(Saved entries)
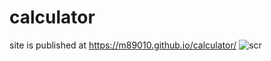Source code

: # calculator
 site is published at https://m89010.github.io/calculator/
 ![scr](https://user-images.githubusercontent.com/90490768/134383428-cc088e95-390e-4e49-a8af-4fdbd9854cf2.png)
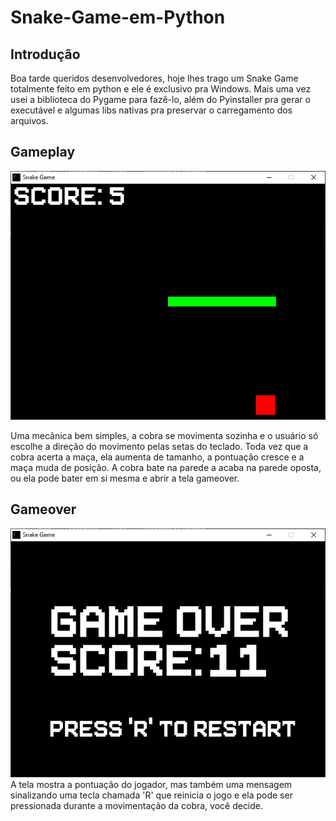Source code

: # Snake-Game-em-Python

## Introdução
Boa tarde queridos desenvolvedores, hoje lhes trago um Snake Game totalmente feito em python e ele é exclusivo pra Windows. Mais uma vez usei a biblioteca
do Pygame para fazê-lo, além do Pyinstaller pra gerar o executável e algumas libs nativas pra preservar o carregamento dos arquivos.

## Gameplay
<div align="left">
    <img src="https://github.com/EddieMC-Dev/Snake-Game-em-Python/blob/main/Images%20do%20Jogo/Gameplay.PNG">
</div>

Uma mecânica bem simples, a cobra se movimenta sozinha e o usuário só escolhe a direção do movimento pelas setas do teclado. Toda vez que a cobra acerta a maça, 
ela aumenta de tamanho, a pontuação cresce e a maça muda de posição. A cobra bate na parede a acaba na parede oposta, ou ela pode bater em si mesma e abrir a tela 
gameover.

## Gameover
<div align="left">
    <img src="https://github.com/EddieMC-Dev/Snake-Game-em-Python/blob/main/Images%20do%20Jogo/Gameover.PNG">
</div>
A tela mostra a pontuação do jogador, mas também uma mensagem sinalizando uma tecla chamada 'R' que reinicia o jogo e ela pode ser pressionada durante a movimentação
da cobra, você decide.
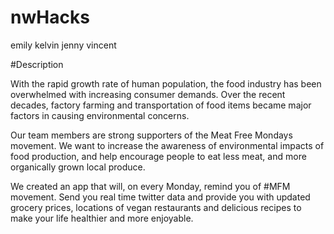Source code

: # nwHacks
 emily
 kelvin
 jenny
 vincent

 #Description

 With the rapid growth rate of human population, the food industry has been overwhelmed with increasing consumer demands.
 Over the recent decades, factory farming and transportation of food items became major factors in causing environmental concerns.

 Our team members are strong supporters of the Meat Free Mondays movement. We want to increase the awareness of environmental impacts of food production, and help encourage people to eat less meat, and more organically grown local produce.

 We created an app that will, on every Monday, remind you of #MFM movement. Send you real time twitter data and provide you with updated grocery prices, locations of vegan restaurants and delicious recipes to make your life healthier and more enjoyable.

Exercise objective:
What lines in the data above contain the word "with"? Show them all.

Answer section:
 With the rapid growth rate of human population, the food industry has been overwhelmed with increasing consumer demands.
 We created an app that will, on every Monday, remind you of #MFM movement. Send you real time twitter data and provide you with updated grocery prices, locations of vegan restaurants and delicious recipes to make your life healthier and more enjoyable.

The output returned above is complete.